I have an elasticSearch with around 1,000,000 JSOn docs. I want to use this dataset for Natural Language Processing(NLP) with Python. Could someone please help me on how to get data from elasticsearch into Python and to write data back to elasticsearch from Python. Would much appreciate it, As I am stuck unable to do any NLP on the dataset I have, as I cannot get it to connect with Python. This is what the index structure of the elasticsearch look like:
I want to enter a new index into the hierarchy just like "University info" called "Process info" and this new index will index the dataset based on a set of keywords i give - just like "universityKeywords" every jason file should store the set of keywords that the tags used. I want to tag the dataset into "process info" - put 4 tags or categories on the json files named- Applications, offers, Enrolments, requirements based on keywords in the json file post-title and post text

 "educationforumsenriched2": {
          "mappings": {
             "whirlpool": {
                "properties": {
                   "CourseInfo": {
                      "properties": {
                         "courses": {
                            "type": "string",
                            "index": "not_analyzed"
                         },
                         "subjectKeywords": {
                            "type": "string",
                            "index": "not_analyzed"
                         }
                      }
                   },
                   "SentimentInfo": {
                      "properties": {
                         "SentiStrength": {
                            "type": "float"
                         },
                         "SentiWordNet": {
                            "type": "float"
                         }
                      }
                   },
                   "UniversityInfo": {
                      "properties": {
                         "universities": {
                            "type": "string",
                            "index": "not_analyzed"

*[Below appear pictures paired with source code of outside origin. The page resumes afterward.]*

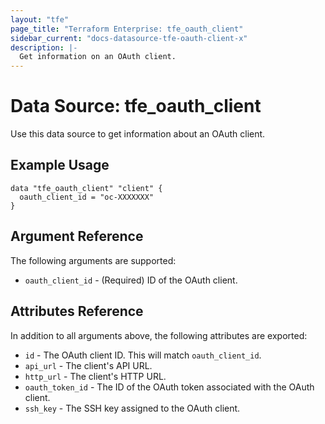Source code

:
 ```yaml
---
layout: "tfe"
page_title: "Terraform Enterprise: tfe_oauth_client"
sidebar_current: "docs-datasource-tfe-oauth-client-x"
description: |-
  Get information on an OAuth client.
---
```


# Data Source: tfe_oauth_client

Use this data source to get information about an OAuth client.

## Example Usage

```hcl
data "tfe_oauth_client" "client" {
  oauth_client_id = "oc-XXXXXXX"
}
```

## Argument Reference

The following arguments are supported:

* `oauth_client_id` - (Required) ID of the OAuth client.

## Attributes Reference

In addition to all arguments above, the following attributes are exported:

* `id` - The OAuth client ID. This will match `oauth_client_id`.
* `api_url` - The client's API URL.
* `http_url` - The client's HTTP URL.
* `oauth_token_id` - The ID of the OAuth token associated with the OAuth client.
* `ssh_key` - The SSH key assigned to the OAuth client.

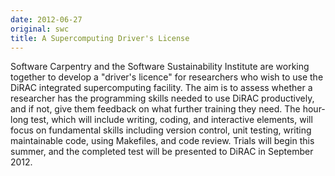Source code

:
 ```yaml
---
date: 2012-06-27
original: swc
title: A Supercomputing Driver's License
---
```

<p>Software Carpentry and the Software Sustainability Institute are working together to develop a "driver's licence" for researchers who wish to use the DiRAC integrated supercomputing facility. The aim is to assess whether a researcher has the programming skills needed to use DiRAC productively, and if not, give them feedback on what further training they need. The hour-long test, which will include writing, coding, and interactive elements, will focus on fundamental skills including version control, unit testing, writing maintainable code, using Makefiles, and code review. Trials will begin this summer, and the completed test will be presented to DiRAC in September 2012.</p>
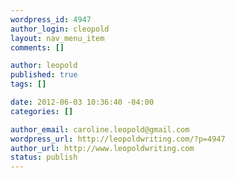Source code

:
 ```yaml
--- 
wordpress_id: 4947
author_login: cleopold
layout: nav_menu_item
comments: []

author: leopold
published: true
tags: []

date: 2012-06-03 10:36:40 -04:00
categories: []

author_email: caroline.leopold@gmail.com
wordpress_url: http://leopoldwriting.com/?p=4947
author_url: http://www.leopoldwriting.com
status: publish
---
```

 
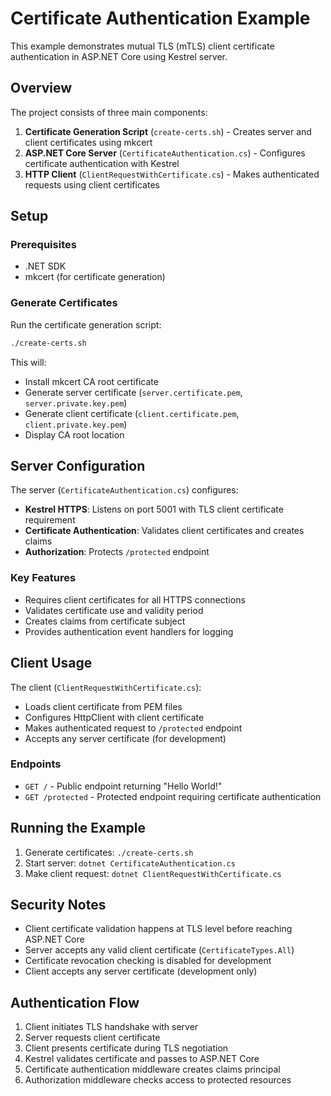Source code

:# Certificate Authentication Example

This example demonstrates mutual TLS (mTLS) client certificate authentication in ASP.NET Core using Kestrel server.

## Overview

The project consists of three main components:

1. **Certificate Generation Script** (`create-certs.sh`) - Creates server and client certificates using mkcert
2. **ASP.NET Core Server** (`CertificateAuthentication.cs`) - Configures certificate authentication with Kestrel
3. **HTTP Client** (`ClientRequestWithCertificate.cs`) - Makes authenticated requests using client certificates

## Setup

### Prerequisites
- .NET SDK
- mkcert (for certificate generation)

### Generate Certificates

Run the certificate generation script:

```bash
./create-certs.sh
```

This will:
- Install mkcert CA root certificate
- Generate server certificate (`server.certificate.pem`, `server.private.key.pem`)
- Generate client certificate (`client.certificate.pem`, `client.private.key.pem`)
- Display CA root location

## Server Configuration

The server (`CertificateAuthentication.cs`) configures:

- **Kestrel HTTPS**: Listens on port 5001 with TLS client certificate requirement
- **Certificate Authentication**: Validates client certificates and creates claims
- **Authorization**: Protects `/protected` endpoint

### Key Features
- Requires client certificates for all HTTPS connections
- Validates certificate use and validity period
- Creates claims from certificate subject
- Provides authentication event handlers for logging

## Client Usage

The client (`ClientRequestWithCertificate.cs`):

- Loads client certificate from PEM files
- Configures HttpClient with client certificate
- Makes authenticated request to `/protected` endpoint
- Accepts any server certificate (for development)

### Endpoints

- `GET /` - Public endpoint returning "Hello World!"
- `GET /protected` - Protected endpoint requiring certificate authentication

## Running the Example

1. Generate certificates: `./create-certs.sh`
2. Start server: `dotnet CertificateAuthentication.cs`
3. Make client request: `dotnet ClientRequestWithCertificate.cs`

## Security Notes

- Client certificate validation happens at TLS level before reaching ASP.NET Core
- Server accepts any valid client certificate (`CertificateTypes.All`)
- Certificate revocation checking is disabled for development
- Client accepts any server certificate (development only)

## Authentication Flow

1. Client initiates TLS handshake with server
2. Server requests client certificate
3. Client presents certificate during TLS negotiation
4. Kestrel validates certificate and passes to ASP.NET Core
5. Certificate authentication middleware creates claims principal
6. Authorization middleware checks access to protected resources
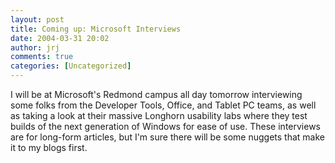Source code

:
 ```yaml
---
layout: post
title: Coming up: Microsoft Interviews
date: 2004-03-31 20:02
author: jrj
comments: true
categories: [Uncategorized]
---
```

I will be at Microsoft's Redmond campus all day tomorrow interviewing some folks from the Developer Tools, Office, and Tablet PC teams, as well as taking a look at their massive Longhorn usability labs where they test builds of the next generation of Windows for ease of use. These interviews are for long-form articles, but I'm sure there will be some nuggets that make it to my blogs first.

                         },
                         "universityKeywords": {
                            "type": "string",
                            "index": "not_analyzed"

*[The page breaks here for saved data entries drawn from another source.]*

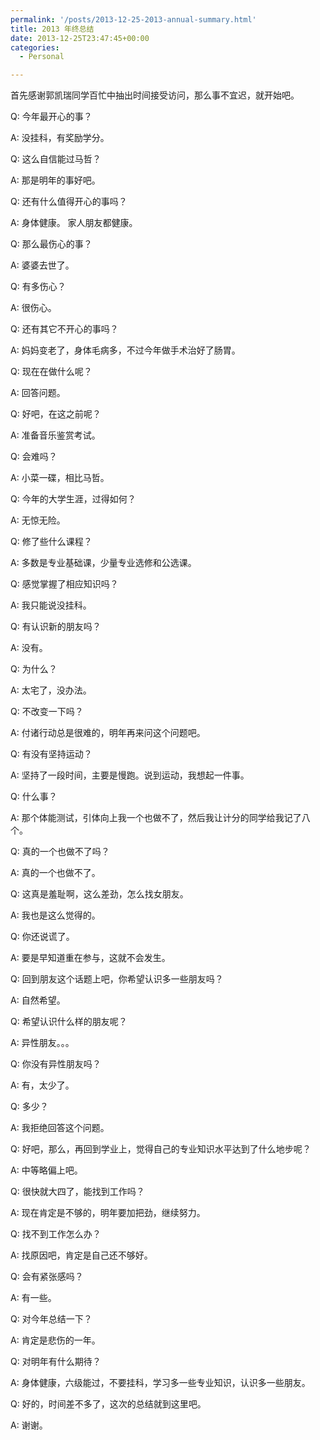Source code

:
 ```yaml
---
permalink: '/posts/2013-12-25-2013-annual-summary.html'
title: 2013 年终总结
date: 2013-12-25T23:47:45+00:00
categories:
  - Personal

---
```




首先感谢郭凯瑞同学百忙中抽出时间接受访问，那么事不宜迟，就开始吧。
   
Q: 今年最开心的事？

A: 没挂科，有奖励学分。

Q: 这么自信能过马哲？

A: 那是明年的事好吧。

Q: 还有什么值得开心的事吗？

A: 身体健康。 家人朋友都健康。

Q: 那么最伤心的事？

A: 婆婆去世了。

Q: 有多伤心？

A: 很伤心。

Q: 还有其它不开心的事吗？

A: 妈妈变老了，身体毛病多，不过今年做手术治好了肠胃。

Q: 现在在做什么呢？

A: 回答问题。

Q: 好吧，在这之前呢？

A: 准备音乐鉴赏考试。

Q: 会难吗？

A: 小菜一碟，相比马哲。

Q: 今年的大学生涯，过得如何？

A: 无惊无险。

Q: 修了些什么课程？

A: 多数是专业基础课，少量专业选修和公选课。

Q: 感觉掌握了相应知识吗？

A: 我只能说没挂科。

Q: 有认识新的朋友吗？

A: 没有。

Q: 为什么？

A: 太宅了，没办法。

Q: 不改变一下吗？

A: 付诸行动总是很难的，明年再来问这个问题吧。

Q: 有没有坚持运动？

A: 坚持了一段时间，主要是慢跑。说到运动，我想起一件事。

Q: 什么事？

A: 那个体能测试，引体向上我一个也做不了，然后我让计分的同学给我记了八个。

Q: 真的一个也做不了吗？

A: 真的一个也做不了。

Q: 这真是羞耻啊，这么差劲，怎么找女朋友。

A: 我也是这么觉得的。

Q: 你还说谎了。

A: 要是早知道重在参与，这就不会发生。

Q: 回到朋友这个话题上吧，你希望认识多一些朋友吗？

A: 自然希望。

Q: 希望认识什么样的朋友呢？

A: 异性朋友。。。

Q: 你没有异性朋友吗？

A: 有，太少了。

Q: 多少？

A: 我拒绝回答这个问题。

Q: 好吧，那么，再回到学业上，觉得自己的专业知识水平达到了什么地步呢？

A: 中等略偏上吧。

Q: 很快就大四了，能找到工作吗？

A: 现在肯定是不够的，明年要加把劲，继续努力。

Q: 找不到工作怎么办？

A: 找原因吧，肯定是自己还不够好。

Q: 会有紧张感吗？

A: 有一些。

Q: 对今年总结一下？

A: 肯定是悲伤的一年。

Q: 对明年有什么期待？

A: 身体健康，六级能过，不要挂科，学习多一些专业知识，认识多一些朋友。

Q: 好的，时间差不多了，这次的总结就到这里吧。

A: 谢谢。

                         }
                      }
                   },
                   "postDate": {
                      "type": "date",
                      "format": "strict_date_optional_time||epoch_millis"
                   },
                   "postID": {
                      "type": "integer"
                   },
                   "postText": {
                      "type": "string"
                   },
                   "references": {
                      "type": "string"
                   },
                   "threadID": {
                      "type": "integer"
                   },
                   "threadTitle": {
                      "type": "string"
                   }
                }
             },
             "atarnotes": {
                "properties": {
                   "CourseInfo": {
                      "properties": {
                         "courses": {
                            "type": "string",
                            "index": "not_analyzed"
                         },
                         "subjectKeywords": {
                            "type": "string",
                            "index": "not_analyzed"

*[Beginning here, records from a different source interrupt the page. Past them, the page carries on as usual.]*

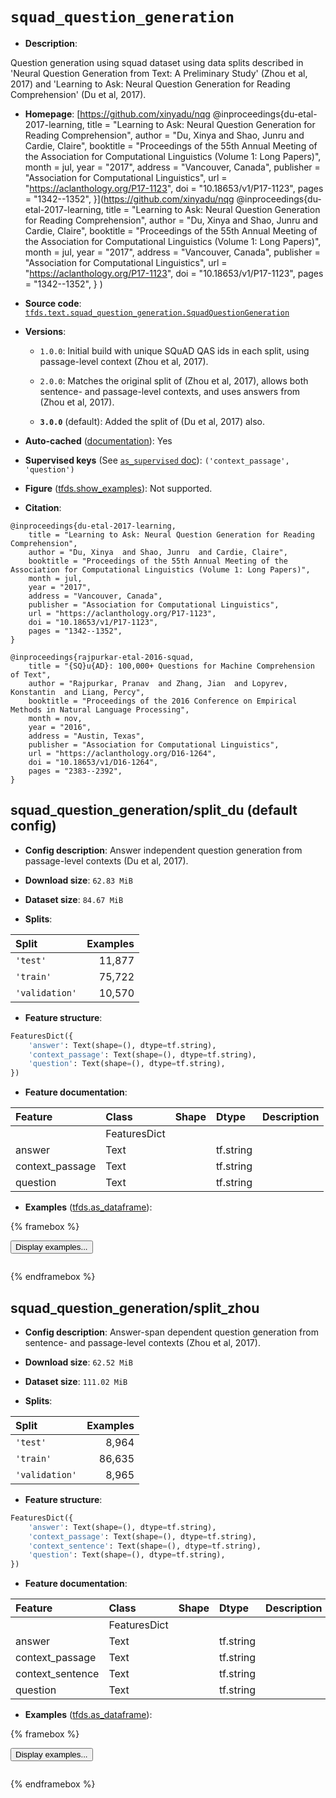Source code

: <div itemscope itemtype="http://schema.org/Dataset">
  <div itemscope itemprop="includedInDataCatalog" itemtype="http://schema.org/DataCatalog">
    <meta itemprop="name" content="TensorFlow Datasets" />
  </div>
  <meta itemprop="name" content="squad_question_generation" />
  <meta itemprop="description" content="Question generation using squad dataset using data splits described in &#x27;Neural&#10;Question Generation from Text: A Preliminary Study&#x27; (Zhou et al, 2017) and&#10;&#x27;Learning to Ask: Neural Question Generation for Reading Comprehension&#x27; (Du et&#10;al, 2017).&#10;&#10;To use this dataset:&#10;&#10;```python&#10;import tensorflow_datasets as tfds&#10;&#10;ds = tfds.load(&#x27;squad_question_generation&#x27;, split=&#x27;train&#x27;)&#10;for ex in ds.take(4):&#10;  print(ex)&#10;```&#10;&#10;See [the guide](https://www.tensorflow.org/datasets/overview) for more&#10;informations on [tensorflow_datasets](https://www.tensorflow.org/datasets).&#10;&#10;" />
  <meta itemprop="url" content="https://www.tensorflow.org/datasets/catalog/squad_question_generation" />
  <meta itemprop="sameAs" content="https://github.com/xinyadu/nqg&#10;@inproceedings{du-etal-2017-learning,&#10;    title = &quot;Learning to Ask: Neural Question Generation for Reading Comprehension&quot;,&#10;    author = &quot;Du, Xinya  and Shao, Junru  and Cardie, Claire&quot;,&#10;    booktitle = &quot;Proceedings of the 55th Annual Meeting of the Association for Computational Linguistics (Volume 1: Long Papers)&quot;,&#10;    month = jul,&#10;    year = &quot;2017&quot;,&#10;    address = &quot;Vancouver, Canada&quot;,&#10;    publisher = &quot;Association for Computational Linguistics&quot;,&#10;    url = &quot;https://aclanthology.org/P17-1123&quot;,&#10;    doi = &quot;10.18653/v1/P17-1123&quot;,&#10;    pages = &quot;1342--1352&quot;,&#10;}&#10;" />
  <meta itemprop="citation" content="@inproceedings{du-etal-2017-learning,&#10;    title = &quot;Learning to Ask: Neural Question Generation for Reading Comprehension&quot;,&#10;    author = &quot;Du, Xinya  and Shao, Junru  and Cardie, Claire&quot;,&#10;    booktitle = &quot;Proceedings of the 55th Annual Meeting of the Association for Computational Linguistics (Volume 1: Long Papers)&quot;,&#10;    month = jul,&#10;    year = &quot;2017&quot;,&#10;    address = &quot;Vancouver, Canada&quot;,&#10;    publisher = &quot;Association for Computational Linguistics&quot;,&#10;    url = &quot;https://aclanthology.org/P17-1123&quot;,&#10;    doi = &quot;10.18653/v1/P17-1123&quot;,&#10;    pages = &quot;1342--1352&quot;,&#10;}&#10;&#10;@inproceedings{rajpurkar-etal-2016-squad,&#10;    title = &quot;{SQ}u{AD}: 100,000+ Questions for Machine Comprehension of Text&quot;,&#10;    author = &quot;Rajpurkar, Pranav  and Zhang, Jian  and Lopyrev, Konstantin  and Liang, Percy&quot;,&#10;    booktitle = &quot;Proceedings of the 2016 Conference on Empirical Methods in Natural Language Processing&quot;,&#10;    month = nov,&#10;    year = &quot;2016&quot;,&#10;    address = &quot;Austin, Texas&quot;,&#10;    publisher = &quot;Association for Computational Linguistics&quot;,&#10;    url = &quot;https://aclanthology.org/D16-1264&quot;,&#10;    doi = &quot;10.18653/v1/D16-1264&quot;,&#10;    pages = &quot;2383--2392&quot;,&#10;}" />
</div>

# `squad_question_generation`


*   **Description**:

Question generation using squad dataset using data splits described in 'Neural
Question Generation from Text: A Preliminary Study' (Zhou et al, 2017) and
'Learning to Ask: Neural Question Generation for Reading Comprehension' (Du et
al, 2017).

*   **Homepage**: [https://github.com/xinyadu/nqg
    @inproceedings{du-etal-2017-learning, title = "Learning to Ask: Neural
    Question Generation for Reading Comprehension", author = "Du, Xinya and
    Shao, Junru and Cardie, Claire", booktitle = "Proceedings of the 55th Annual
    Meeting of the Association for Computational Linguistics (Volume 1: Long
    Papers)", month = jul, year = "2017", address = "Vancouver, Canada",
    publisher = "Association for Computational Linguistics", url =
    "https://aclanthology.org/P17-1123", doi = "10.18653/v1/P17-1123", pages =
    "1342--1352",
    }](https://github.com/xinyadu/nqg @inproceedings{du-etal-2017-learning, title = "Learning to Ask: Neural Question Generation for Reading Comprehension", author = "Du, Xinya and Shao, Junru and Cardie, Claire", booktitle = "Proceedings of the 55th Annual Meeting of the Association for Computational Linguistics \(Volume 1: Long Papers)",
    month = jul, year = "2017", address = "Vancouver, Canada", publisher =
    "Association for Computational Linguistics", url =
    "https://aclanthology.org/P17-1123", doi = "10.18653/v1/P17-1123", pages =
    "1342--1352", } )

*   **Source code**:
    [`tfds.text.squad_question_generation.SquadQuestionGeneration`](https://github.com/tensorflow/datasets/tree/master/tensorflow_datasets/text/squad_question_generation/squad_question_generation.py)

*   **Versions**:

    *   `1.0.0`: Initial build with unique SQuAD QAS ids in each split, using
        passage-level context (Zhou et al, 2017).

    *   `2.0.0`: Matches the original split of (Zhou et al, 2017), allows both
        sentence- and passage-level contexts, and uses answers from (Zhou et al,
        2017).

    *   **`3.0.0`** (default): Added the split of (Du et al, 2017) also.

*   **Auto-cached**
    ([documentation](https://www.tensorflow.org/datasets/performances#auto-caching)):
    Yes

*   **Supervised keys** (See
    [`as_supervised` doc](https://www.tensorflow.org/datasets/api_docs/python/tfds/load#args)):
    `('context_passage', 'question')`

*   **Figure**
    ([tfds.show_examples](https://www.tensorflow.org/datasets/api_docs/python/tfds/visualization/show_examples)):
    Not supported.

*   **Citation**:

```
@inproceedings{du-etal-2017-learning,
    title = "Learning to Ask: Neural Question Generation for Reading Comprehension",
    author = "Du, Xinya  and Shao, Junru  and Cardie, Claire",
    booktitle = "Proceedings of the 55th Annual Meeting of the Association for Computational Linguistics (Volume 1: Long Papers)",
    month = jul,
    year = "2017",
    address = "Vancouver, Canada",
    publisher = "Association for Computational Linguistics",
    url = "https://aclanthology.org/P17-1123",
    doi = "10.18653/v1/P17-1123",
    pages = "1342--1352",
}

@inproceedings{rajpurkar-etal-2016-squad,
    title = "{SQ}u{AD}: 100,000+ Questions for Machine Comprehension of Text",
    author = "Rajpurkar, Pranav  and Zhang, Jian  and Lopyrev, Konstantin  and Liang, Percy",
    booktitle = "Proceedings of the 2016 Conference on Empirical Methods in Natural Language Processing",
    month = nov,
    year = "2016",
    address = "Austin, Texas",
    publisher = "Association for Computational Linguistics",
    url = "https://aclanthology.org/D16-1264",
    doi = "10.18653/v1/D16-1264",
    pages = "2383--2392",
}
```


## squad_question_generation/split_du (default config)

*   **Config description**: Answer independent question generation from
    passage-level contexts (Du et al, 2017).

*   **Download size**: `62.83 MiB`

*   **Dataset size**: `84.67 MiB`

*   **Splits**:

Split          | Examples
:------------- | -------:
`'test'`       | 11,877
`'train'`      | 75,722
`'validation'` | 10,570

*   **Feature structure**:

```python
FeaturesDict({
    'answer': Text(shape=(), dtype=tf.string),
    'context_passage': Text(shape=(), dtype=tf.string),
    'question': Text(shape=(), dtype=tf.string),
})
```

*   **Feature documentation**:

Feature         | Class        | Shape | Dtype     | Description
:-------------- | :----------- | :---- | :-------- | :----------
                | FeaturesDict |       |           |
answer          | Text         |       | tf.string |
context_passage | Text         |       | tf.string |
question        | Text         |       | tf.string |

*   **Examples**
    ([tfds.as_dataframe](https://www.tensorflow.org/datasets/api_docs/python/tfds/as_dataframe)):

<!-- mdformat off(HTML should not be auto-formatted) -->

{% framebox %}

<button id="displaydataframe">Display examples...</button>
<div id="dataframecontent" style="overflow-x:auto"></div>
<script>
const url = "https://storage.googleapis.com/tfds-data/visualization/dataframe/squad_question_generation-split_du-3.0.0.html";
const dataButton = document.getElementById('displaydataframe');
dataButton.addEventListener('click', async () => {
  // Disable the button after clicking (dataframe loaded only once).
  dataButton.disabled = true;

  const contentPane = document.getElementById('dataframecontent');
  try {
    const response = await fetch(url);
    // Error response codes don't throw an error, so force an error to show
    // the error message.
    if (!response.ok) throw Error(response.statusText);

    const data = await response.text();
    contentPane.innerHTML = data;
  } catch (e) {
    contentPane.innerHTML =
        'Error loading examples. If the error persist, please open '
        + 'a new issue.';
  }
});
</script>

{% endframebox %}

<!-- mdformat on -->

## squad_question_generation/split_zhou

*   **Config description**: Answer-span dependent question generation from
    sentence- and passage-level contexts (Zhou et al, 2017).

*   **Download size**: `62.52 MiB`

*   **Dataset size**: `111.02 MiB`

*   **Splits**:

Split          | Examples
:------------- | -------:
`'test'`       | 8,964
`'train'`      | 86,635
`'validation'` | 8,965

*   **Feature structure**:

```python
FeaturesDict({
    'answer': Text(shape=(), dtype=tf.string),
    'context_passage': Text(shape=(), dtype=tf.string),
    'context_sentence': Text(shape=(), dtype=tf.string),
    'question': Text(shape=(), dtype=tf.string),
})
```

*   **Feature documentation**:

Feature          | Class        | Shape | Dtype     | Description
:--------------- | :----------- | :---- | :-------- | :----------
                 | FeaturesDict |       |           |
answer           | Text         |       | tf.string |
context_passage  | Text         |       | tf.string |
context_sentence | Text         |       | tf.string |
question         | Text         |       | tf.string |

*   **Examples**
    ([tfds.as_dataframe](https://www.tensorflow.org/datasets/api_docs/python/tfds/as_dataframe)):

<!-- mdformat off(HTML should not be auto-formatted) -->

{% framebox %}

<button id="displaydataframe">Display examples...</button>
<div id="dataframecontent" style="overflow-x:auto"></div>
<script>
const url = "https://storage.googleapis.com/tfds-data/visualization/dataframe/squad_question_generation-split_zhou-3.0.0.html";
const dataButton = document.getElementById('displaydataframe');
dataButton.addEventListener('click', async () => {
  // Disable the button after clicking (dataframe loaded only once).
  dataButton.disabled = true;

  const contentPane = document.getElementById('dataframecontent');
  try {
    const response = await fetch(url);
    // Error response codes don't throw an error, so force an error to show
    // the error message.
    if (!response.ok) throw Error(response.statusText);

    const data = await response.text();
    contentPane.innerHTML = data;
  } catch (e) {
    contentPane.innerHTML =
        'Error loading examples. If the error persist, please open '
        + 'a new issue.';
  }
});
</script>

{% endframebox %}

<!-- mdformat on -->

                         }
                      }
                   },
                   "SentimentInfo": {
                      "properties": {
                         "SentiStrength": {
                            "type": "float"
                         },
                         "SentiWordNet": {
                            "type": "float"
                         }
                      }
                   },
                   "UniversityInfo": {
                      "properties": {
                         "universities": {
                            "type": "string",
                            "index": "not_analyzed"
                         },
                         "universityKeywords": {
                            "type": "string",
                            "index": "not_analyzed"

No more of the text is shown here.